*** Opening of EXERCISE MATERIALS ***
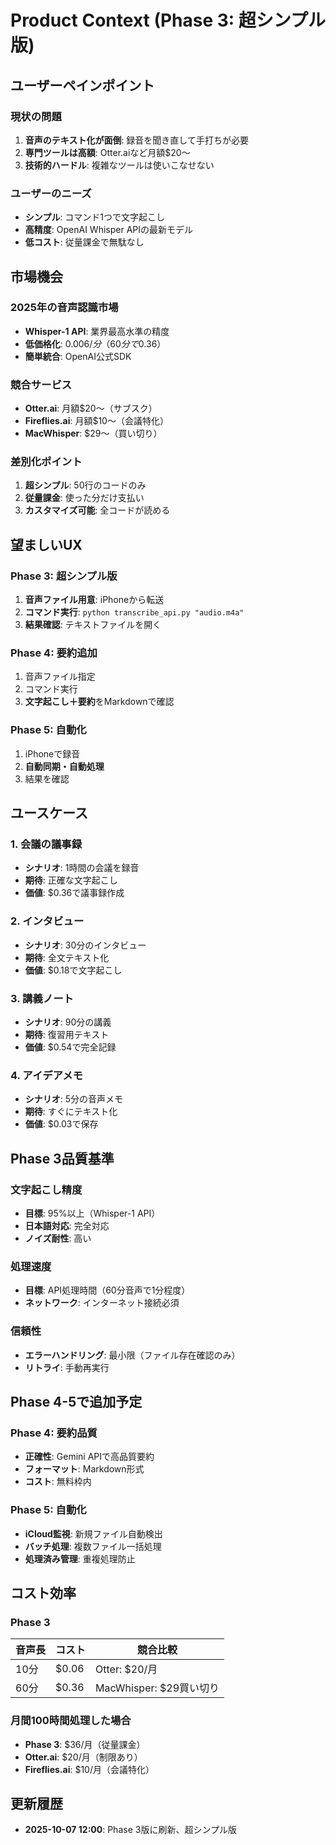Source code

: # Product Context (Phase 3: 超シンプル版)

## ユーザーペインポイント

### 現状の問題
1. **音声のテキスト化が面倒**: 録音を聞き直して手打ちが必要
2. **専門ツールは高額**: Otter.aiなど月額$20〜
3. **技術的ハードル**: 複雑なツールは使いこなせない

### ユーザーのニーズ
- **シンプル**: コマンド1つで文字起こし
- **高精度**: OpenAI Whisper APIの最新モデル
- **低コスト**: 従量課金で無駄なし

## 市場機会

### 2025年の音声認識市場
- **Whisper-1 API**: 業界最高水準の精度
- **低価格化**: $0.006/分（60分で$0.36）
- **簡単統合**: OpenAI公式SDK

### 競合サービス
- **Otter.ai**: 月額$20〜（サブスク）
- **Fireflies.ai**: 月額$10〜（会議特化）
- **MacWhisper**: $29〜（買い切り）

### 差別化ポイント
1. **超シンプル**: 50行のコードのみ
2. **従量課金**: 使った分だけ支払い
3. **カスタマイズ可能**: 全コードが読める

## 望ましいUX

### Phase 3: 超シンプル版
1. **音声ファイル用意**: iPhoneから転送
2. **コマンド実行**: `python transcribe_api.py "audio.m4a"`
3. **結果確認**: テキストファイルを開く

### Phase 4: 要約追加
1. 音声ファイル指定
2. コマンド実行
3. **文字起こし＋要約**をMarkdownで確認

### Phase 5: 自動化
1. iPhoneで録音
2. **自動同期・自動処理**
3. 結果を確認

## ユースケース

### 1. 会議の議事録
- **シナリオ**: 1時間の会議を録音
- **期待**: 正確な文字起こし
- **価値**: $0.36で議事録作成

### 2. インタビュー
- **シナリオ**: 30分のインタビュー
- **期待**: 全文テキスト化
- **価値**: $0.18で文字起こし

### 3. 講義ノート
- **シナリオ**: 90分の講義
- **期待**: 復習用テキスト
- **価値**: $0.54で完全記録

### 4. アイデアメモ
- **シナリオ**: 5分の音声メモ
- **期待**: すぐにテキスト化
- **価値**: $0.03で保存

## Phase 3品質基準

### 文字起こし精度
- **目標**: 95%以上（Whisper-1 API）
- **日本語対応**: 完全対応
- **ノイズ耐性**: 高い

### 処理速度
- **目標**: API処理時間（60分音声で1分程度）
- **ネットワーク**: インターネット接続必須

### 信頼性
- **エラーハンドリング**: 最小限（ファイル存在確認のみ）
- **リトライ**: 手動再実行

## Phase 4-5で追加予定

### Phase 4: 要約品質
- **正確性**: Gemini APIで高品質要約
- **フォーマット**: Markdown形式
- **コスト**: 無料枠内

### Phase 5: 自動化
- **iCloud監視**: 新規ファイル自動検出
- **バッチ処理**: 複数ファイル一括処理
- **処理済み管理**: 重複処理防止

## コスト効率

### Phase 3
| 音声長 | コスト | 競合比較 |
|--------|--------|---------|
| 10分 | $0.06 | Otter: $20/月 |
| 60分 | $0.36 | MacWhisper: $29買い切り |

### 月間100時間処理した場合
- **Phase 3**: $36/月（従量課金）
- **Otter.ai**: $20/月（制限あり）
- **Fireflies.ai**: $10/月（会議特化）

## 更新履歴

- **2025-10-07 12:00**: Phase 3版に刷新、超シンプル版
*** Close of EXERCISE MATERIALS ***
## [ASSIGNED TASK]
Your answer is all of the records restated word for word, pictures excluded.

## [SOLUTION FOR THIS TASK]
Source code

: # Product Context (Phase 3: 超シンプル版)

## ユーザーペインポイント

### 現状の問題
1. **音声のテキスト化が面倒**: 録音を聞き直して手打ちが必要
2. **専門ツールは高額**: Otter.aiなど月額$20〜
3. **技術的ハードル**: 複雑なツールは使いこなせない

### ユーザーのニーズ
- **シンプル**: コマンド1つで文字起こし
- **高精度**: OpenAI Whisper APIの最新モデル
- **低コスト**: 従量課金で無駄なし

## 市場機会

### 2025年の音声認識市場
- **Whisper-1 API**: 業界最高水準の精度
- **低価格化**: $0.006/分（60分で$0.36）
- **簡単統合**: OpenAI公式SDK

### 競合サービス
- **Otter.ai**: 月額$20〜（サブスク）
- **Fireflies.ai**: 月額$10〜（会議特化）
- **MacWhisper**: $29〜（買い切り）

### 差別化ポイント
1. **超シンプル**: 50行のコードのみ
2. **従量課金**: 使った分だけ支払い
3. **カスタマイズ可能**: 全コードが読める

## 望ましいUX

### Phase 3: 超シンプル版
1. **音声ファイル用意**: iPhoneから転送
2. **コマンド実行**: `python transcribe_api.py "audio.m4a"`
3. **結果確認**: テキストファイルを開く

### Phase 4: 要約追加
1. 音声ファイル指定
2. コマンド実行
3. **文字起こし＋要約**をMarkdownで確認

### Phase 5: 自動化
1. iPhoneで録音
2. **自動同期・自動処理**
3. 結果を確認

## ユースケース

### 1. 会議の議事録
- **シナリオ**: 1時間の会議を録音
- **期待**: 正確な文字起こし
- **価値**: $0.36で議事録作成

### 2. インタビュー
- **シナリオ**: 30分のインタビュー
- **期待**: 全文テキスト化
- **価値**: $0.18で文字起こし

### 3. 講義ノート
- **シナリオ**: 90分の講義
- **期待**: 復習用テキスト
- **価値**: $0.54で完全記録

### 4. アイデアメモ
- **シナリオ**: 5分の音声メモ
- **期待**: すぐにテキスト化
- **価値**: $0.03で保存

## Phase 3品質基準

### 文字起こし精度
- **目標**: 95%以上（Whisper-1 API）
- **日本語対応**: 完全対応
- **ノイズ耐性**: 高い

### 処理速度
- **目標**: API処理時間（60分音声で1分程度）
- **ネットワーク**: インターネット接続必須

### 信頼性
- **エラーハンドリング**: 最小限（ファイル存在確認のみ）
- **リトライ**: 手動再実行

## Phase 4-5で追加予定

### Phase 4: 要約品質
- **正確性**: Gemini APIで高品質要約
- **フォーマット**: Markdown形式
- **コスト**: 無料枠内

### Phase 5: 自動化
- **iCloud監視**: 新規ファイル自動検出
- **バッチ処理**: 複数ファイル一括処理
- **処理済み管理**: 重複処理防止

## コスト効率

### Phase 3
| 音声長 | コスト | 競合比較 |
|--------|--------|---------|
| 10分 | $0.06 | Otter: $20/月 |
| 60分 | $0.36 | MacWhisper: $29買い切り |

### 月間100時間処理した場合
- **Phase 3**: $36/月（従量課金）
- **Otter.ai**: $20/月（制限あり）
- **Fireflies.ai**: $10/月（会議特化）

## 更新履歴

- **2025-10-07 12:00**: Phase 3版に刷新、超シンプル版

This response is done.